Educación

3 de Febrero de 2018 - Nota vista 1264 veces

El estado provincial con alumnos negocian como festejar el “último primer día” de clases

Representantes de la Secretaría de la Juventud de Entre Ríos y estudiantes secundarios de Paraná se reunieron para buscar puntos de encuentro en relación al “último primer día”. 

En vistas al festejo conocido como “último primer día” (UPD) que los alumnos del último año de la secundaria realizan la noche anterior al comienzo de clases, la Secretaría de la Juventud de Entre Ríos convocó a representantes estudiantiles de diferentes escuelas, en este caso de Paraná, pero es una situación insólita que ocurre en toda la provincia y gran parte del país, mientras los padres y tutores avalan este despropósito y lo que es peor demuestran su falta de autoridad para frenar esta nueva costumbre de alcoholizarse y llegar a la casa de estudios sin dormir, después de una larga noche de excesos.

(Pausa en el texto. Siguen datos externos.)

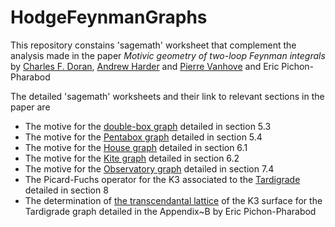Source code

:# HodgeFeynmanGraphs
This repository constains 'sagemath' worksheet that complement the analysis made in the paper
*Motivic geometry of two-loop Feynman integrals*
by [Charles F. Doran](https://www.charlesdoran.net), [Andrew Harder](https://math.cas.lehigh.edu/andrew-harder) and [Pierre Vanhove](https://pierrevanhove.github.io) and Eric Pichon-Pharabod

The detailed 'sagemath' worksheets and their link to relevant sections in the paper are

* The motive for the [double-box graph](https://nbviewer.org/github/pierrevanhove/PicardFuchs/blob/main/Double-Box.ipynb) detailed in section 5.3
* The motive for the [Pentabox graph](https://nbviewer.org/github/pierrevanhove/PicardFuchs/blob/main/Pentabox.ipynb) detailed in section 5.4
* The motive for the [House graph](https://nbviewer.org/github/pierrevanhove/PicardFuchs/blob/main/House.ipynb) detailed in section 6.1
* The motive for the [Kite graph](https://nbviewer.org/github/pierrevanhove/PicardFuchs/blob/main/Kite.ipynb) detailed in section 6.2
* The motive for the [Observatory graph](https://nbviewer.org/github/pierrevanhove/PicardFuchs/blob/main/Observatory.ipynb) detailed in section 7.4
* The Picard-Fuchs operator for the K3 associated to the [Tardigrade](https://nbviewer.org/github/pierrevanhove/PicardFuchs/blob/main/Tardigrade.ipynb) detailed in section 8
* The determination of [the transcendantal lattice](https://nbviewer.org/github/pierrevanhove/PicardFuchs/blob/main/Tardigrade_full_ip_decomp.ipynb) of the K3 surface for the Tardigrade graph detailed in the Appendix~B by Eric Pichon-Pharabod

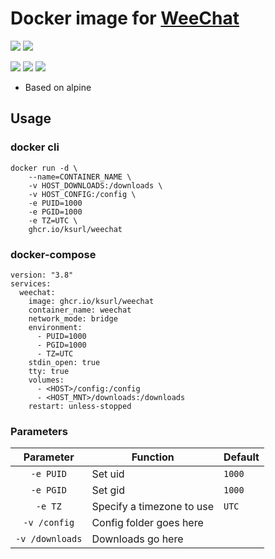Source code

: # Docker image for [WeeChat](https://weechat.org/)

[![](https://img.shields.io/badge/Docker%20Hub--blue)](https://hub.docker.com/r/ksurl/weechat) [![](https://img.shields.io/badge/GitHub%20Container%20Registry--yellow)](https://github.com/users/ksurl/packages/container/package/weechat)

[![](https://img.shields.io/github/v/tag/ksurl/docker-weechat?label=image%20version&logo=docker)](https://hub.docker.com/r/ksurl/weechat) [![](https://img.shields.io/docker/image-size/ksurl/weechat/latest?color=lightgrey&logo=Docker)]() [![](https://img.shields.io/github/workflow/status/ksurl/docker-weechat/build?label=build&logo=Docker)](https://github.com/ksurl/docker-weechat/actions?query=workflow%3Abuild)

* Based on alpine

## Usage

### docker cli

    docker run -d \
        --name=CONTAINER_NAME \
        -v HOST_DOWNLOADS:/downloads \
        -v HOST_CONFIG:/config \
        -e PUID=1000
        -e PGID=1000
        -e TZ=UTC \
        ghcr.io/ksurl/weechat

### docker-compose

    version: "3.8"
    services:
      weechat:
        image: ghcr.io/ksurl/weechat
        container_name: weechat
        network_mode: bridge
        environment:
          - PUID=1000
          - PGID=1000
          - TZ=UTC
        stdin_open: true
        tty: true
        volumes:
          - <HOST>/config:/config
          - <HOST_MNT>/downloads:/downloads
        restart: unless-stopped

### Parameters

| Parameter | Function | Default |
| :----: | --- | --- |
| `-e PUID` | Set uid | `1000` |
| `-e PGID` | Set gid | `1000` |
| `-e TZ` | Specify a timezone to use | `UTC` |
| `-v /config` | Config folder goes here | |
| `-v /downloads` | Downloads go here | |

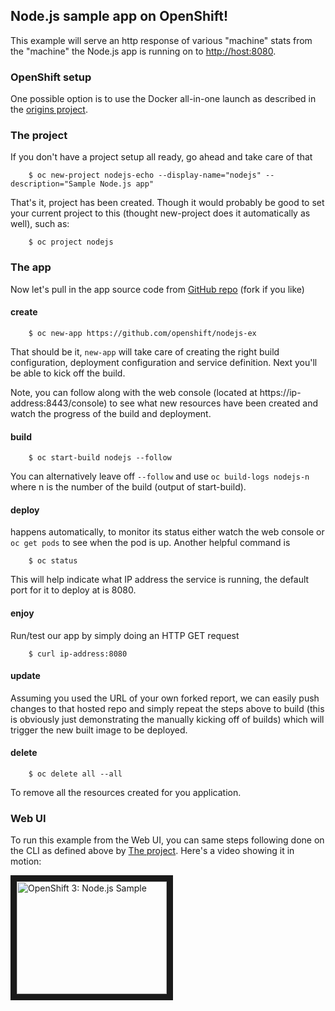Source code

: Node.js sample app on OpenShift!
-----------------

This example will serve an http response of various "machine" stats from the "machine" the Node.js app is running on to [http://host:8080](http://host:8080).

### OpenShift setup ###

One possible option is to use the Docker all-in-one launch as described in the [origins project](https://github.com/openshift/origins).

### The project ###

If you don't have a project setup all ready, go ahead and take care of that

        $ oc new-project nodejs-echo --display-name="nodejs" --description="Sample Node.js app"

That's it, project has been created.  Though it would probably be good to set your current project to this (thought new-project does it automatically as well), such as:

        $ oc project nodejs

### The app ###

Now let's pull in the app source code from [GitHub repo](https://github.com/openshift/nodejs-ex) (fork if you like)

#### create ####

        $ oc new-app https://github.com/openshift/nodejs-ex
        
That should be it, `new-app` will take care of creating the right build configuration, deployment configuration and service definition.  Next you'll be able to kick off the build.

Note, you can follow along with the web console (located at https://ip-address:8443/console) to see what new resources have been created and watch the progress of the build and deployment.

#### build ####

        $ oc start-build nodejs --follow

You can alternatively leave off `--follow` and use `oc build-logs nodejs-n` where n is the number of the build (output of start-build).

#### deploy ####

happens automatically, to monitor its status either watch the web console or `oc get pods` to see when the pod is up.  Another helpful command is

        $ oc status

This will help indicate what IP address the service is running, the default port for it to deploy at is 8080.  

#### enjoy ####

Run/test our app by simply doing an HTTP GET request

        $ curl ip-address:8080

#### update ####

Assuming you used the URL of your own forked report, we can easily push changes to that hosted repo and simply repeat the steps above to build (this is obviously just demonstrating the manually kicking off of builds) which will trigger the new built image to be deployed.

#### delete ####

		$ oc delete all --all

To remove all the resources created for you application.

### Web UI ###

To run this example from the Web UI, you can same steps following done on the CLI as defined above by [The project](#the-project). Here's a video showing it in motion:

<a href="http://www.youtube.com/watch?feature=player_embedded&v=uocucZqg_0I&t=225" target="_blank">
<img src="http://img.youtube.com/vi/uocucZqg_0I/0.jpg" 
alt="OpenShift 3: Node.js Sample" width="240" height="180" border="10" /></a>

El titular de la entidad oficial, Nicolás Mathieu, contó a EL DIARIO que la propuesta desde el Estado es generar un encuentro que podría ser en el Parque Berduc con bandas de música y sin alcohol.

Sin embargo, la iniciativa oficial fue desestimada de plano por los adolescentes. El argumento es que esa oferta es parecida a la que tienen todos los fines de semana en los boliches y que para el UPD pretenden otra cosa. Por lo tanto, advirtieron que la convocatoria iba a fracasar dado que no les interesa asistir.

En diálogo con este medio, Valentina Franchi, del colegio El Cristo, dijo que pretenden un espacio abierto para realizar la mencionada fiesta. Así es que frente al rechazo de la oferta original, en la reunión se barajaron otras dos posibilidades: la costanera baja y la plaza Mujeres Entrerrianas (ex hipódromo), donde tuvieron lugar los festejos del último fin de año.

A pesar de las diferencias en cuanto a la naturaleza del festejo, hubo algunos acuerdos en relación a cuestiones vinculadas a garantizar la seguridad y la salud. Por ejemplo, las partes manifestaron coincidencias sobre la necesidad de que haya presencia policial. No obstante, Franchi dijo que los agentes tienen que tener órdenes claras sobre cómo actuar en un contexto particular como es el UPD. Los propios estudiantes pidieron que se controle la presencia de botellas de vidrio. Sobre el asunto, está previsto un encuentro con el jefe de la Policía durante la próxima semana. Una de las preocupaciones de las autoridades es que el año pasado hubo saqueos a locales comerciales. 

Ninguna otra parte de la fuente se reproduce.